Vystrcil arrived in Taipei on Sunday with a delegation of 90 people including the mayor of Prague on a trip designed to promote business links with Taiwan, which China claims as its own and tries to isolate on the world stage.
He said the Czech Republic would not bow to objections from Beijing, which considers the democratically-ruled island a breakaway province.
China’s state media quoted Wang saying the visit was a “provocation” and that Taiwan was an “inseparable part of China”.
It is the second high-profile visit by a foreign delegation to the island in a fortnight, after a visit by US Health Secretary Alex Azar.
Vystrcil is expected to deliver a speech in Taiwan’s parliament and meet President Tsai Ing-wen during the five-day trip, which continues until September 4.

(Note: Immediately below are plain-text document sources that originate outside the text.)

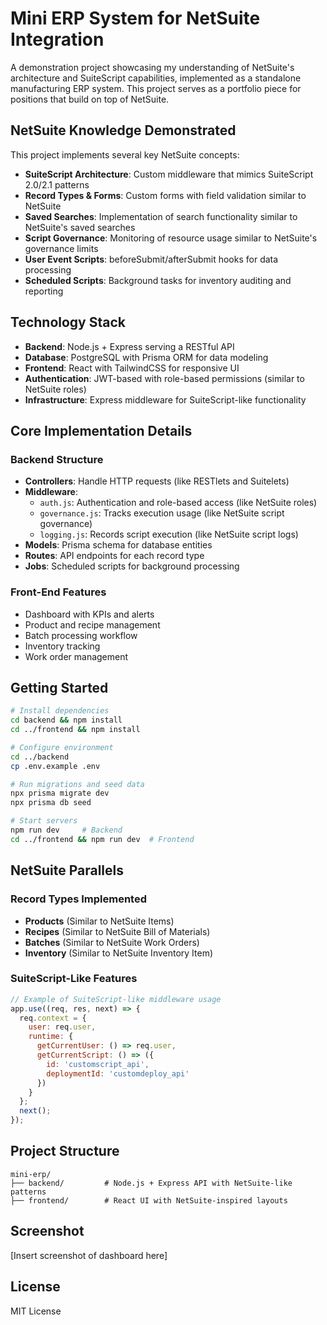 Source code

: # Mini ERP System for NetSuite Integration

A demonstration project showcasing my understanding of NetSuite's architecture and SuiteScript capabilities, implemented as a standalone manufacturing ERP system. This project serves as a portfolio piece for positions that build on top of NetSuite.

## NetSuite Knowledge Demonstrated

This project implements several key NetSuite concepts:

- **SuiteScript Architecture**: Custom middleware that mimics SuiteScript 2.0/2.1 patterns
- **Record Types & Forms**: Custom forms with field validation similar to NetSuite
- **Saved Searches**: Implementation of search functionality similar to NetSuite's saved searches
- **Script Governance**: Monitoring of resource usage similar to NetSuite's governance limits
- **User Event Scripts**: beforeSubmit/afterSubmit hooks for data processing
- **Scheduled Scripts**: Background tasks for inventory auditing and reporting

## Technology Stack

- **Backend**: Node.js + Express serving a RESTful API
- **Database**: PostgreSQL with Prisma ORM for data modeling
- **Frontend**: React with TailwindCSS for responsive UI
- **Authentication**: JWT-based with role-based permissions (similar to NetSuite roles)
- **Infrastructure**: Express middleware for SuiteScript-like functionality

## Core Implementation Details

### Backend Structure
- **Controllers**: Handle HTTP requests (like RESTlets and Suitelets)
- **Middleware**: 
  - `auth.js`: Authentication and role-based access (like NetSuite roles)
  - `governance.js`: Tracks execution usage (like NetSuite script governance)
  - `logging.js`: Records script execution (like NetSuite script logs)
- **Models**: Prisma schema for database entities
- **Routes**: API endpoints for each record type
- **Jobs**: Scheduled scripts for background processing

### Front-End Features
- Dashboard with KPIs and alerts
- Product and recipe management
- Batch processing workflow
- Inventory tracking
- Work order management

## Getting Started

```bash
# Install dependencies
cd backend && npm install
cd ../frontend && npm install

# Configure environment
cd ../backend
cp .env.example .env

# Run migrations and seed data
npx prisma migrate dev
npx prisma db seed

# Start servers
npm run dev     # Backend
cd ../frontend && npm run dev  # Frontend
```

## NetSuite Parallels

### Record Types Implemented
- **Products** (Similar to NetSuite Items)
- **Recipes** (Similar to NetSuite Bill of Materials)
- **Batches** (Similar to NetSuite Work Orders)
- **Inventory** (Similar to NetSuite Inventory Item)

### SuiteScript-Like Features
```javascript
// Example of SuiteScript-like middleware usage
app.use((req, res, next) => {
  req.context = {
    user: req.user,
    runtime: {
      getCurrentUser: () => req.user,
      getCurrentScript: () => ({
        id: 'customscript_api',
        deploymentId: 'customdeploy_api'
      })
    }
  };
  next();
});
```

## Project Structure

```
mini-erp/
├── backend/         # Node.js + Express API with NetSuite-like patterns
├── frontend/        # React UI with NetSuite-inspired layouts
```

## Screenshot

[Insert screenshot of dashboard here]

## License

MIT License  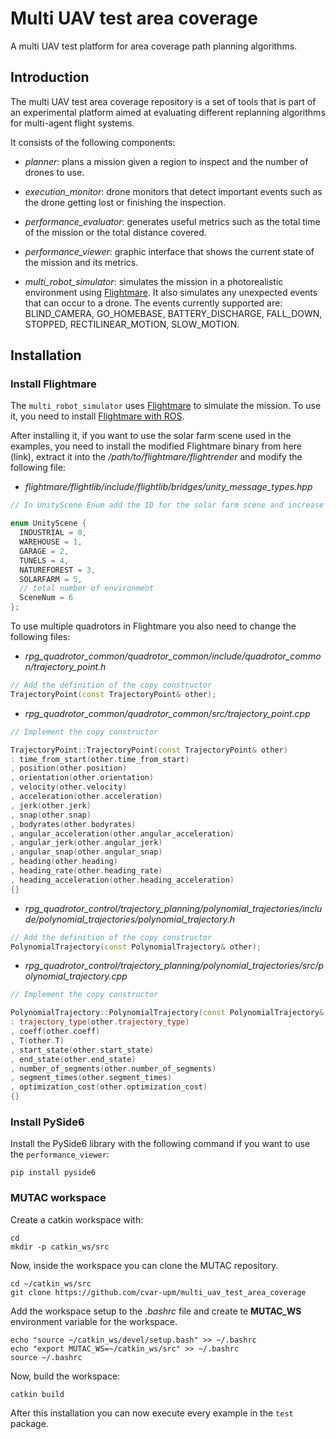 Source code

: # Multi UAV test area coverage

A multi UAV test platform for area coverage path planning algorithms.

## Introduction

The multi UAV test area coverage repository is a set of tools that is part of an experimental platform aimed at evaluating different replanning algorithms for multi-agent flight systems.

It consists of the following components:

- *planner*: plans a mission given a region to inspect and the number of drones to use.

- *execution_monitor*: drone monitors that detect important events such as the drone getting lost or finishing the inspection.

- *performance_evaluator*: generates useful metrics such as the total time of the mission or the total distance covered.

- *performance_viewer*: graphic interface that shows the current state of the mission and its metrics.

- *multi_robot_simulator*: simulates the mission in a photorealistic environment using [Flightmare](https://github.com/uzh-rpg/flightmare). It also simulates any unexpected events that can occur to a drone. The events currently supported are: BLIND_CAMERA, GO_HOMEBASE, BATTERY_DISCHARGE, FALL_DOWN, STOPPED, RECTILINEAR_MOTION, SLOW_MOTION.

## Installation

### Install Flightmare

The `multi_robot_simulator` uses [Flightmare](https://github.com/uzh-rpg/flightmare) to simulate the mission. To use it, you need to install [Flightmare with ROS](https://github.com/uzh-rpg/flightmare/wiki/Install-with-ROS).

After installing it, if you want to use the solar farm scene used in the examples, you need to install the modified Flightmare binary from here (link), extract it into the */path/to/flightmare/flightrender* and modify the following file:

- *flightmare/flightlib/include/flightlib/bridges/unity_message_types.hpp*

```cpp
// In UnityScene Enum add the ID for the solar farm scene and increase the number of scenes

enum UnityScene {
  INDUSTRIAL = 0,
  WAREHOUSE = 1,
  GARAGE = 2,
  TUNELS = 4,
  NATUREFOREST = 3,
  SOLARFARM = 5,
  // total number of environment
  SceneNum = 6
};
```

To use multiple quadrotors in Flightmare you also need to change the following files:

- *rpg_quadrotor_common/quadrotor_common/include/quadrotor_common/trajectory_point.h*

```cpp
// Add the definition of the copy constructor
TrajectoryPoint(const TrajectoryPoint& other);
```

- *rpg_quadrotor_common/quadrotor_common/src/trajectory_point.cpp*

```cpp
// Implement the copy constructor

TrajectoryPoint::TrajectoryPoint(const TrajectoryPoint& other)
: time_from_start(other.time_from_start)
, position(other.position)
, orientation(other.orientation)
, velocity(other.velocity)
, acceleration(other.acceleration)
, jerk(other.jerk)
, snap(other.snap)
, bodyrates(other.bodyrates)
, angular_acceleration(other.angular_acceleration)
, angular_jerk(other.angular_jerk)
, angular_snap(other.angular_snap)
, heading(other.heading)
, heading_rate(other.heading_rate)
, heading_acceleration(other.heading_acceleration)
{}
```

- *rpg_quadrotor_control/trajectory_planning/polynomial_trajectories/include/polynomial_trajectories/polynomial_trajectory.h*

```cpp
// Add the definition of the copy constructor
PolynomialTrajectory(const PolynomialTrajectory& other);
```

- *rpg_quadrotor_control/trajectory_planning/polynomial_trajectories/src/polynomial_trajectory.cpp*

```cpp
// Implement the copy constructor

PolynomialTrajectory::PolynomialTrajectory(const PolynomialTrajectory& other)
: trajectory_type(other.trajectory_type)
, coeff(other.coeff)
, T(other.T)
, start_state(other.start_state)
, end_state(other.end_state)
, number_of_segments(other.number_of_segments)
, segment_times(other.segment_times)
, optimization_cost(other.optimization_cost)
{}
```

### Install PySide6

Install the PySide6 library with the following command if you want to use the `performance_viewer`:

```
pip install pyside6
```

### MUTAC workspace

Create a catkin workspace with:

```
cd
mkdir -p catkin_ws/src
```

Now, inside the workspace you can clone the MUTAC repository.

```
cd ~/catkin_ws/src
git clone https://github.com/cvar-upm/multi_uav_test_area_coverage
```

Add the workspace setup to the *.bashrc* file and create te **MUTAC_WS** environment variable for the workspace.

```
echo "source ~/catkin_ws/devel/setup.bash" >> ~/.bashrc
echo "export MUTAC_WS=~/catkin_ws/src" >> ~/.bashrc
source ~/.bashrc
```

Now, build the workspace:

```
catkin build
```

After this installation you can now execute every example in the `test` package.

On behalf of the people of #Taiwan, I’d like to extend a sincere welcome to #CzechRepublic @SenatCZ President @Vystrcil_Milos & all the members of the delegation. Our nations share many core values & we look forward to furthering cooperation in all areas. pic.twitter.com/qEKXB3MLPH
— 蔡英文 Tsai Ing-wen (@iingwen) August 30, 2020
Freedom, democracy, equality & respect were high on the menu at the banquet hosted by Minister Wu for @SenatCZ President @Vystrcil_Milos. Our thanks to the #CzechRepublic🇨🇿 delegation for visiting #Taiwan🇹🇼 & putting friendship before politics. #TaiwanCzechia2020 #DefendDemocracy pic.twitter.com/dhFjZUCPi7
— 外交部 Ministry of Foreign Affairs, ROC (Taiwan) 🇹🇼 (@MOFA_Taiwan) August 30, 2020
In a post on Twitter, Tsai noted that Taiwan and the Czech Republic shared “many core values”. Foreign Minister Joseph Wu, who met the delegation at the airport, thanked the Czechs for “putting friendship before politics” and used the hashtag #defenddemocracy.
China has sought to isolate Taiwan diplomatically, ramping up pressure since Tsai came to power in 2016. A number of countries that did have formal relations with Taiwan have shifted their allegiance to China and the island now has official ties with just 15 nations.
Tsai won a second term in office in January in a landslide victory.
Tsai has portrayed the island as a progressive democratic ally to other nations hoping to push back against Beijing’s authoritarianism, helped by Taiwan’s defeat of its coronavirus outbreak and its global shipments of personal protection equipment.
In a speech to an Australian think-tank last Thursday, Tsai described Taiwan as being “on the front line of freedom and democracy” as China cracks down on dissent in nearby Hong Kong and elsewhere.